Liu Fan, Zhang Cuixia, Zhang Yingyan, Liu Hongjun
Business School, Suzhou University, Suzhou, 234000, China.
School of Economics, Anhui University, Hefei, 230000, China.
Environ Sci Pollut Res Int. 2023 Jan;30(3):7655-7670. doi: 10.1007/s11356-022-22699-1. Epub 2022 Aug 31.

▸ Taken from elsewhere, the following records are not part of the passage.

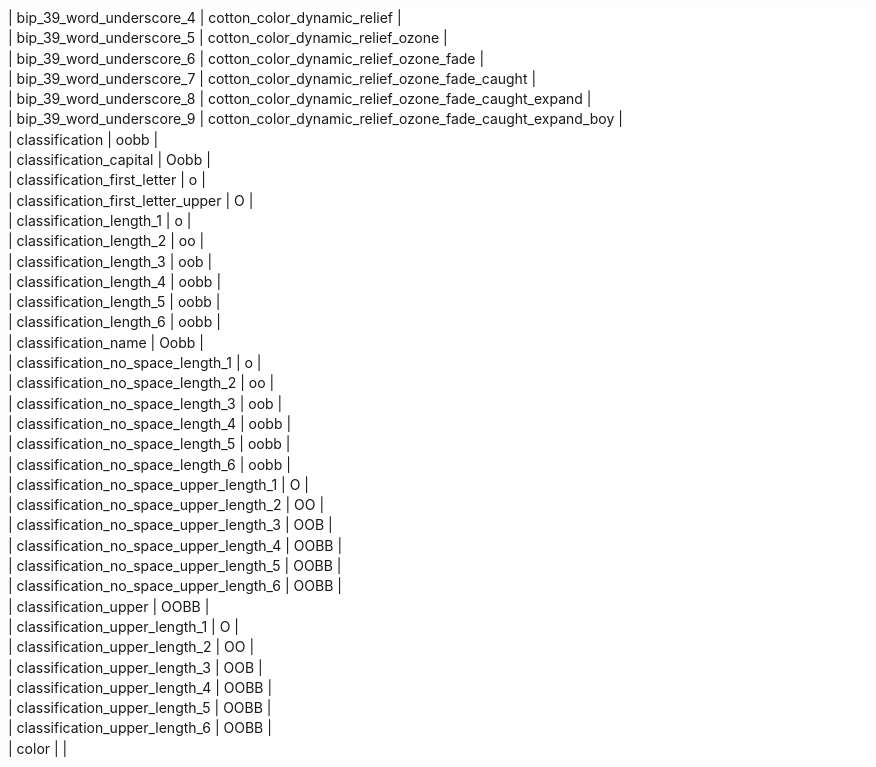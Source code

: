 | bip_39_word_underscore_4 | cotton_color_dynamic_relief |  
| bip_39_word_underscore_5 | cotton_color_dynamic_relief_ozone |  
| bip_39_word_underscore_6 | cotton_color_dynamic_relief_ozone_fade |  
| bip_39_word_underscore_7 | cotton_color_dynamic_relief_ozone_fade_caught |  
| bip_39_word_underscore_8 | cotton_color_dynamic_relief_ozone_fade_caught_expand |  
| bip_39_word_underscore_9 | cotton_color_dynamic_relief_ozone_fade_caught_expand_boy |  
| classification | oobb |  
| classification_capital | Oobb |  
| classification_first_letter | o |  
| classification_first_letter_upper | O |  
| classification_length_1 | o |  
| classification_length_2 | oo |  
| classification_length_3 | oob |  
| classification_length_4 | oobb |  
| classification_length_5 | oobb |  
| classification_length_6 | oobb |  
| classification_name | Oobb |  
| classification_no_space_length_1 | o |  
| classification_no_space_length_2 | oo |  
| classification_no_space_length_3 | oob |  
| classification_no_space_length_4 | oobb |  
| classification_no_space_length_5 | oobb |  
| classification_no_space_length_6 | oobb |  
| classification_no_space_upper_length_1 | O |  
| classification_no_space_upper_length_2 | OO |  
| classification_no_space_upper_length_3 | OOB |  
| classification_no_space_upper_length_4 | OOBB |  
| classification_no_space_upper_length_5 | OOBB |  
| classification_no_space_upper_length_6 | OOBB |  
| classification_upper | OOBB |  
| classification_upper_length_1 | O |  
| classification_upper_length_2 | OO |  
| classification_upper_length_3 | OOB |  
| classification_upper_length_4 | OOBB |  
| classification_upper_length_5 | OOBB |  
| classification_upper_length_6 | OOBB |  
| color |  |  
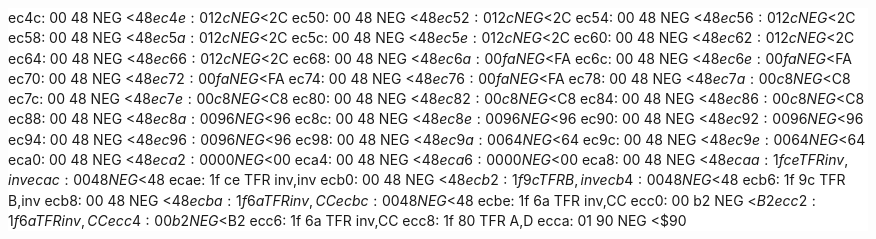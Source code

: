 ec4c: 00 48        NEG    <$48
ec4e: 01 2c        NEG    <$2C
ec50: 00 48        NEG    <$48
ec52: 01 2c        NEG    <$2C
ec54: 00 48        NEG    <$48
ec56: 01 2c        NEG    <$2C
ec58: 00 48        NEG    <$48
ec5a: 01 2c        NEG    <$2C
ec5c: 00 48        NEG    <$48
ec5e: 01 2c        NEG    <$2C
ec60: 00 48        NEG    <$48
ec62: 01 2c        NEG    <$2C
ec64: 00 48        NEG    <$48
ec66: 01 2c        NEG    <$2C
ec68: 00 48        NEG    <$48
ec6a: 00 fa        NEG    <$FA
ec6c: 00 48        NEG    <$48
ec6e: 00 fa        NEG    <$FA
ec70: 00 48        NEG    <$48
ec72: 00 fa        NEG    <$FA
ec74: 00 48        NEG    <$48
ec76: 00 fa        NEG    <$FA
ec78: 00 48        NEG    <$48
ec7a: 00 c8        NEG    <$C8
ec7c: 00 48        NEG    <$48
ec7e: 00 c8        NEG    <$C8
ec80: 00 48        NEG    <$48
ec82: 00 c8        NEG    <$C8
ec84: 00 48        NEG    <$48
ec86: 00 c8        NEG    <$C8
ec88: 00 48        NEG    <$48
ec8a: 00 96        NEG    <$96
ec8c: 00 48        NEG    <$48
ec8e: 00 96        NEG    <$96
ec90: 00 48        NEG    <$48
ec92: 00 96        NEG    <$96
ec94: 00 48        NEG    <$48
ec96: 00 96        NEG    <$96
ec98: 00 48        NEG    <$48
ec9a: 00 64        NEG    <$64
ec9c: 00 48        NEG    <$48
ec9e: 00 64        NEG    <$64
eca0: 00 48        NEG    <$48
eca2: 00 00        NEG    <$00
eca4: 00 48        NEG    <$48
eca6: 00 00        NEG    <$00
eca8: 00 48        NEG    <$48
ecaa: 1f ce        TFR    inv,inv
ecac: 00 48        NEG    <$48
ecae: 1f ce        TFR    inv,inv
ecb0: 00 48        NEG    <$48
ecb2: 1f 9c        TFR    B,inv
ecb4: 00 48        NEG    <$48
ecb6: 1f 9c        TFR    B,inv
ecb8: 00 48        NEG    <$48
ecba: 1f 6a        TFR    inv,CC
ecbc: 00 48        NEG    <$48
ecbe: 1f 6a        TFR    inv,CC
ecc0: 00 b2        NEG    <$B2
ecc2: 1f 6a        TFR    inv,CC
ecc4: 00 b2        NEG    <$B2
ecc6: 1f 6a        TFR    inv,CC
ecc8: 1f 80        TFR    A,D
ecca: 01 90        NEG    <$90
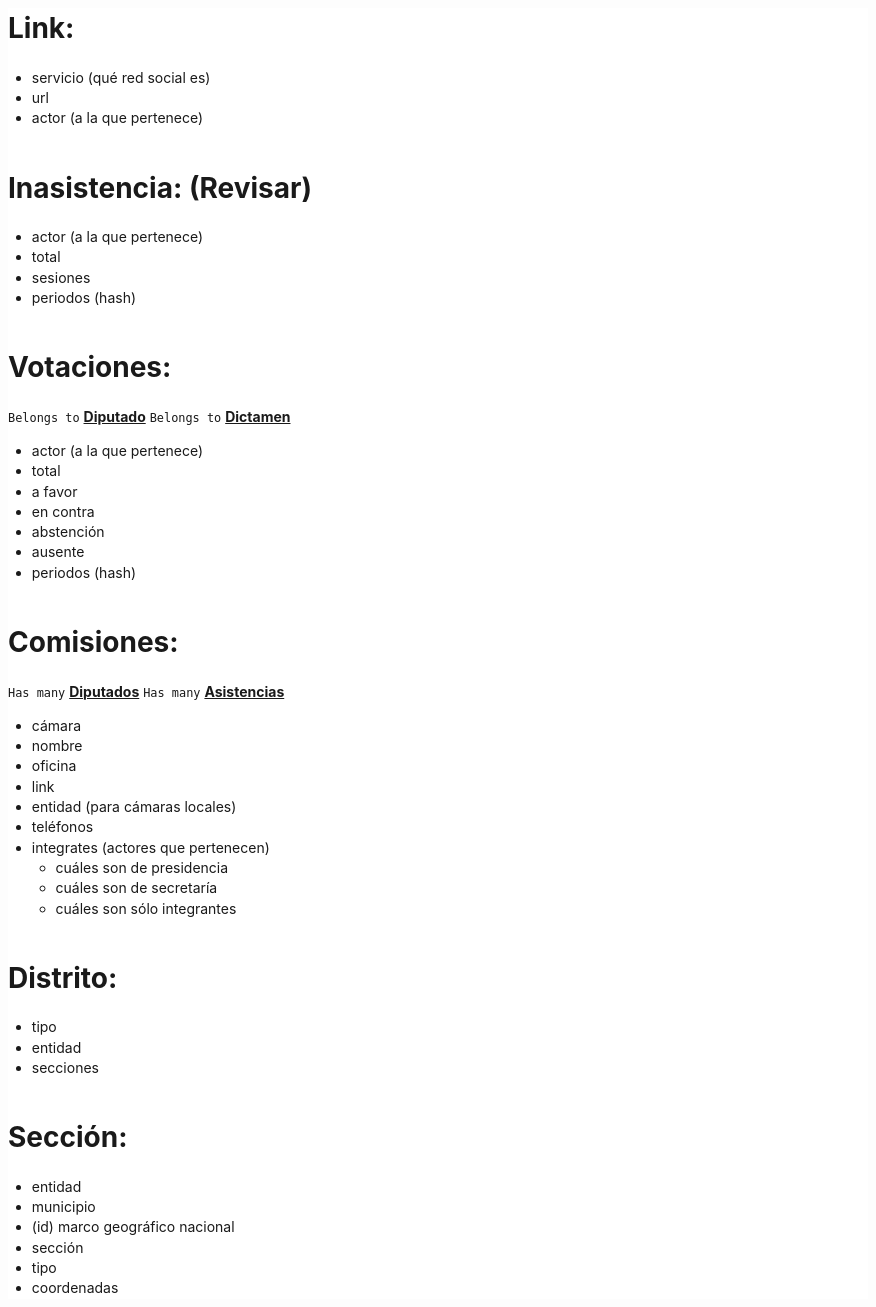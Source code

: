 # Link:
  * servicio (qué red social es)
  * url
  * actor (a la que pertenece)

# Inasistencia: (Revisar)
  * actor (a la que pertenece)
  * total
  * sesiones
  * periodos (hash)

# Votaciones:
` Belongs to ` **[Diputado](#Actor)**
` Belongs to ` **[Dictamen](#Dictamenes)**
  * actor (a la que pertenece)
  * total
  * a favor
  * en contra
  * abstención
  * ausente
  * periodos (hash)

# Comisiones:
` Has many ` **[Diputados](#Actor)**
` Has many ` **[Asistencias](#Asistencias)**
  * cámara
  * nombre
  * oficina
  * link
  * entidad (para cámaras locales)
  * teléfonos
  * integrates (actores que pertenecen)
    * cuáles son de presidencia
    * cuáles son de secretaría
    * cuáles son sólo integrantes

# Distrito:
  * tipo
  * entidad
  * secciones

# Sección:
  * entidad
  * municipio
  * (id) marco geográfico nacional
  * sección
  * tipo
  * coordenadas
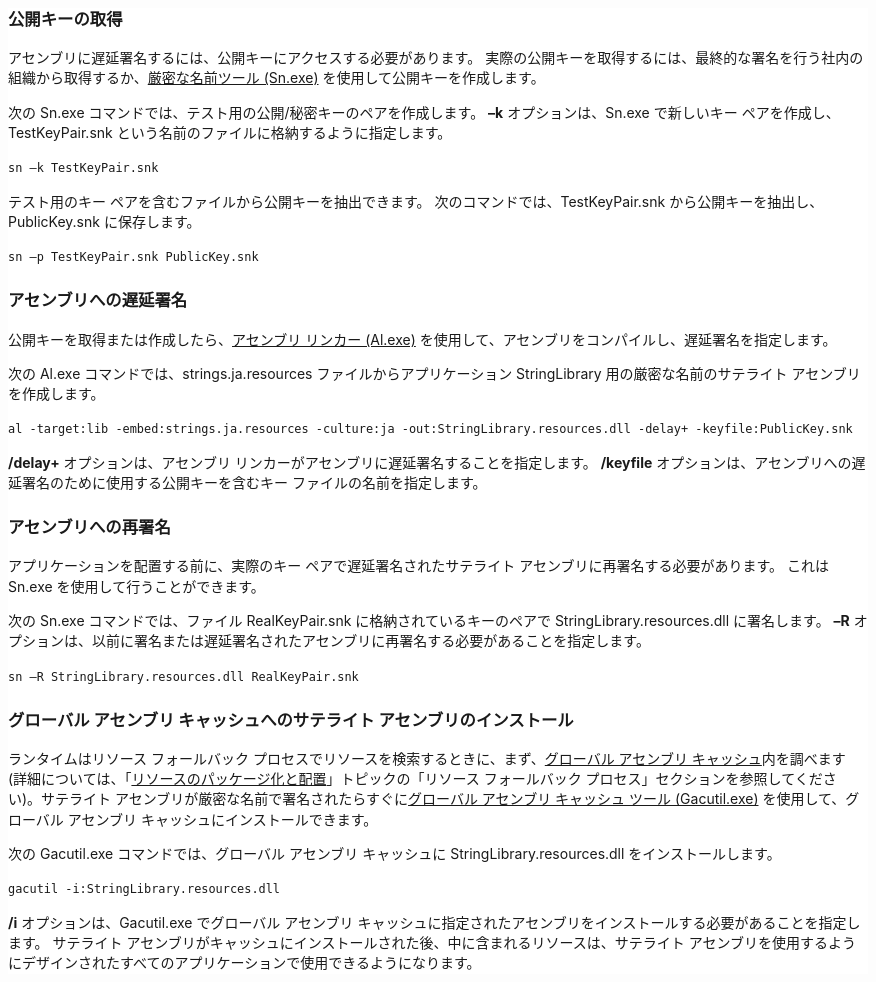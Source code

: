 ### <a name="obtaining-the-public-key"></a>公開キーの取得  
 アセンブリに遅延署名するには、公開キーにアクセスする必要があります。 実際の公開キーを取得するには、最終的な署名を行う社内の組織から取得するか、[厳密な名前ツール (Sn.exe)](../../../docs/framework/tools/sn-exe-strong-name-tool.md) を使用して公開キーを作成します。  
  
 次の Sn.exe コマンドでは、テスト用の公開/秘密キーのペアを作成します。 **–k** オプションは、Sn.exe で新しいキー ペアを作成し、TestKeyPair.snk という名前のファイルに格納するように指定します。  
  
```console
sn –k TestKeyPair.snk   
```  
  
 テスト用のキー ペアを含むファイルから公開キーを抽出できます。 次のコマンドでは、TestKeyPair.snk から公開キーを抽出し、PublicKey.snk に保存します。  
  
```console
sn –p TestKeyPair.snk PublicKey.snk  
```  
  
### <a name="delay-signing-an-assembly"></a>アセンブリへの遅延署名  
 公開キーを取得または作成したら、[アセンブリ リンカー (Al.exe)](../../../docs/framework/tools/al-exe-assembly-linker.md) を使用して、アセンブリをコンパイルし、遅延署名を指定します。  
  
 次の Al.exe コマンドでは、strings.ja.resources ファイルからアプリケーション StringLibrary 用の厳密な名前のサテライト アセンブリを作成します。  
  
```console 
al -target:lib -embed:strings.ja.resources -culture:ja -out:StringLibrary.resources.dll -delay+ -keyfile:PublicKey.snk  
```  
  
 **/delay+** オプションは、アセンブリ リンカーがアセンブリに遅延署名することを指定します。 **/keyfile** オプションは、アセンブリへの遅延署名のために使用する公開キーを含むキー ファイルの名前を指定します。  
  
### <a name="re-signing-an-assembly"></a>アセンブリへの再署名  
 アプリケーションを配置する前に、実際のキー ペアで遅延署名されたサテライト アセンブリに再署名する必要があります。 これは Sn.exe を使用して行うことができます。  
  
 次の Sn.exe コマンドでは、ファイル RealKeyPair.snk に格納されているキーのペアで StringLibrary.resources.dll に署名します。 **–R** オプションは、以前に署名または遅延署名されたアセンブリに再署名する必要があることを指定します。  
  
```console
sn –R StringLibrary.resources.dll RealKeyPair.snk   
```  
  
### <a name="installing-a-satellite-assembly-in-the-global-assembly-cache"></a>グローバル アセンブリ キャッシュへのサテライト アセンブリのインストール  
 ランタイムはリソース フォールバック プロセスでリソースを検索するときに、まず、[グローバル アセンブリ キャッシュ](../../../docs/framework/app-domains/gac.md)内を調べます (詳細については、「[リソースのパッケージ化と配置](../../../docs/framework/resources/packaging-and-deploying-resources-in-desktop-apps.md)」トピックの「リソース フォールバック プロセス」セクションを参照してください)。サテライト アセンブリが厳密な名前で署名されたらすぐに[グローバル アセンブリ キャッシュ ツール (Gacutil.exe)](../../../docs/framework/tools/gacutil-exe-gac-tool.md) を使用して、グローバル アセンブリ キャッシュにインストールできます。  
  
 次の Gacutil.exe コマンドでは、グローバル アセンブリ キャッシュに StringLibrary.resources.dll をインストールします。  
  
```console
gacutil -i:StringLibrary.resources.dll  
```  
  
 **/i** オプションは、Gacutil.exe でグローバル アセンブリ キャッシュに指定されたアセンブリをインストールする必要があることを指定します。 サテライト アセンブリがキャッシュにインストールされた後、中に含まれるリソースは、サテライト アセンブリを使用するようにデザインされたすべてのアプリケーションで使用できるようになります。  
  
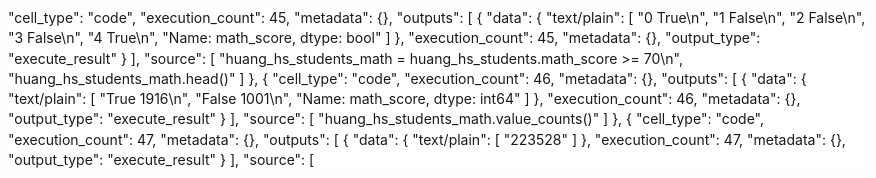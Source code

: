    "cell_type": "code",
   "execution_count": 45,
   "metadata": {},
   "outputs": [
    {
     "data": {
      "text/plain": [
       "0     True\n",
       "1    False\n",
       "2    False\n",
       "3    False\n",
       "4     True\n",
       "Name: math_score, dtype: bool"
      ]
     },
     "execution_count": 45,
     "metadata": {},
     "output_type": "execute_result"
    }
   ],
   "source": [
    "huang_hs_students_math = huang_hs_students.math_score >= 70\n",
    "huang_hs_students_math.head()"
   ]
  },
  {
   "cell_type": "code",
   "execution_count": 46,
   "metadata": {},
   "outputs": [
    {
     "data": {
      "text/plain": [
       "True     1916\n",
       "False    1001\n",
       "Name: math_score, dtype: int64"
      ]
     },
     "execution_count": 46,
     "metadata": {},
     "output_type": "execute_result"
    }
   ],
   "source": [
    "huang_hs_students_math.value_counts()"
   ]
  },
  {
   "cell_type": "code",
   "execution_count": 47,
   "metadata": {},
   "outputs": [
    {
     "data": {
      "text/plain": [
       "223528"
      ]
     },
     "execution_count": 47,
     "metadata": {},
     "output_type": "execute_result"
    }
   ],
   "source": [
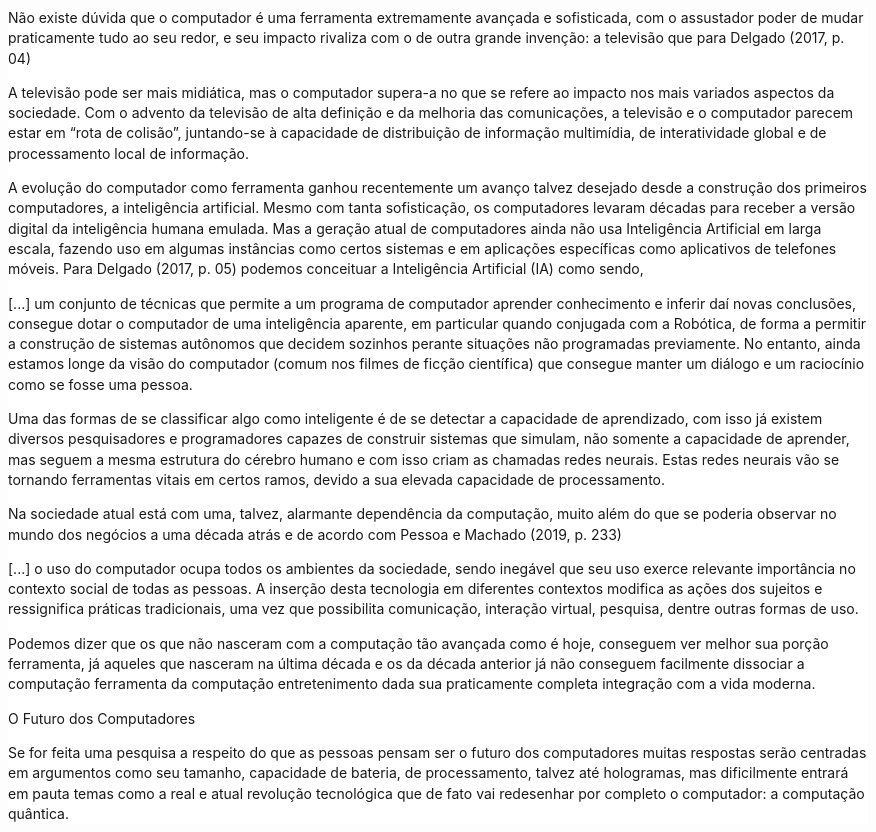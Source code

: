 
Não existe dúvida que o computador é uma ferramenta extremamente avançada e sofisticada, com o assustador poder de mudar praticamente tudo ao seu redor, e seu impacto rivaliza com o de outra grande invenção: a televisão que para Delgado (2017, p. 04)

A televisão pode ser mais midiática, mas o computador supera-a no que se refere ao impacto nos mais variados aspectos da sociedade. Com o advento da televisão de alta definição e da melhoria das comunicações, a televisão e o computador parecem estar em “rota de colisão”, juntando-se à capacidade de distribuição de informação multimídia, de interatividade global e de processamento local de informação.

A evolução do computador como ferramenta ganhou recentemente um avanço talvez desejado desde a construção dos primeiros computadores, a inteligência artificial. Mesmo com tanta sofisticação, os computadores levaram décadas para receber a versão digital da inteligência humana emulada. Mas a geração atual de computadores ainda não usa Inteligência Artificial em larga escala, fazendo uso em algumas instâncias como certos sistemas e em aplicações específicas como aplicativos de telefones móveis. Para Delgado (2017, p. 05) podemos conceituar a Inteligência Artificial (IA) como sendo,

[...] um conjunto de técnicas que permite a um programa de computador aprender conhecimento e inferir daí novas conclusões, consegue dotar o computador de uma inteligência aparente, em particular quando conjugada com a Robótica, de forma a permitir a construção de sistemas autônomos que decidem sozinhos perante situações não programadas previamente. No entanto, ainda estamos longe da visão do computador (comum nos filmes de ficção científica) que consegue manter um diálogo e um raciocínio como se fosse uma pessoa.

 

Uma das formas de se classificar algo como inteligente é de se detectar a capacidade de aprendizado, com isso já existem diversos pesquisadores e programadores capazes de construir sistemas que simulam, não somente a capacidade de aprender, mas seguem a mesma estrutura do cérebro humano e com isso criam as chamadas redes neurais. Estas redes neurais vão se tornando ferramentas vitais em certos ramos, devido a sua elevada capacidade de processamento.

Na sociedade atual está com uma, talvez, alarmante dependência da computação, muito além do que se poderia observar no mundo dos negócios a uma década atrás e de acordo com Pessoa e Machado (2019, p. 233)

[...] o uso do computador ocupa todos os ambientes da sociedade, sendo inegável que seu uso exerce relevante importância no contexto social de todas as pessoas. A inserção desta tecnologia em diferentes contextos modifica as ações dos sujeitos e ressignifica práticas tradicionais, uma vez que possibilita comunicação, interação virtual, pesquisa, dentre outras formas de uso.

Podemos dizer que os que não nasceram com a computação tão avançada como é hoje, conseguem ver melhor sua porção ferramenta, já aqueles que nasceram na última década e os da década anterior já não conseguem facilmente dissociar a computação ferramenta da computação entretenimento dada sua praticamente completa integração com a vida moderna.

 

O Futuro dos Computadores

 

 

 

Se for feita uma pesquisa a respeito do que as pessoas pensam ser o futuro dos computadores muitas respostas serão centradas em argumentos como seu tamanho, capacidade de bateria, de processamento, talvez até hologramas, mas dificilmente entrará em pauta temas como a real e atual revolução tecnológica que de fato vai redesenhar por completo o computador: a computação quântica.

Industrial ecological efficiency is regarded as an urgent challenge that affects the development of ecological civilization and environmental governance. Here, we propose a data-driven approach to measure and promote regional industrial ecological efficiency. We collected data related to regional industrial development and used the Data Envelopment Analysis-Banker Charnes and Cooper (DEA-BCC) model to measure regional industrial ecological efficiency from a static perspective. The Malmquist index model was then used to measure regional industrial ecological efficiency from a dynamic perspective. In addition, we used a Tobit regression model to identify the factors affecting regional industrial ecological efficiency. Through a case study of regional industrial ecological efficiency, we demonstrate the specific application of the proposed data-driven approach. This study provides a new and effective tool for improving industrial ecological efficiency at a regional scale. This method can help enterprises and local governments improve industrial ecological efficiency, coordinate the relationship between industrial economic growth and the ecological environment, and boost regional efforts to achieve carbon peaking and carbon neutralization goals.
产业生态效率被视为影响生态文明发展和环境治理的一项紧迫挑战。在此,我们提出一种数据驱动的方法来衡量和提升区域产业生态效率。我们收集了与区域产业发展相关的数据,并使用数据包络分析-班克-查恩斯-库珀(DEA-BCC)模型从静态角度衡量区域产业生态效率。随后使用曼奎斯特指数模型从动态角度衡量区域产业生态效率。此外,我们使用托宾回归模型来识别影响区域产业生态效率的因素。通过对区域产业生态效率的案例研究,我们展示了所提出的数据驱动方法的具体应用。本研究为在区域层面提高产业生态效率提供了一种新的有效工具。该方法有助于企业和地方政府提高产业生态效率,协调产业经济增长与生态环境之间的关系,并推动区域实现碳达峰和碳中和目标的努力。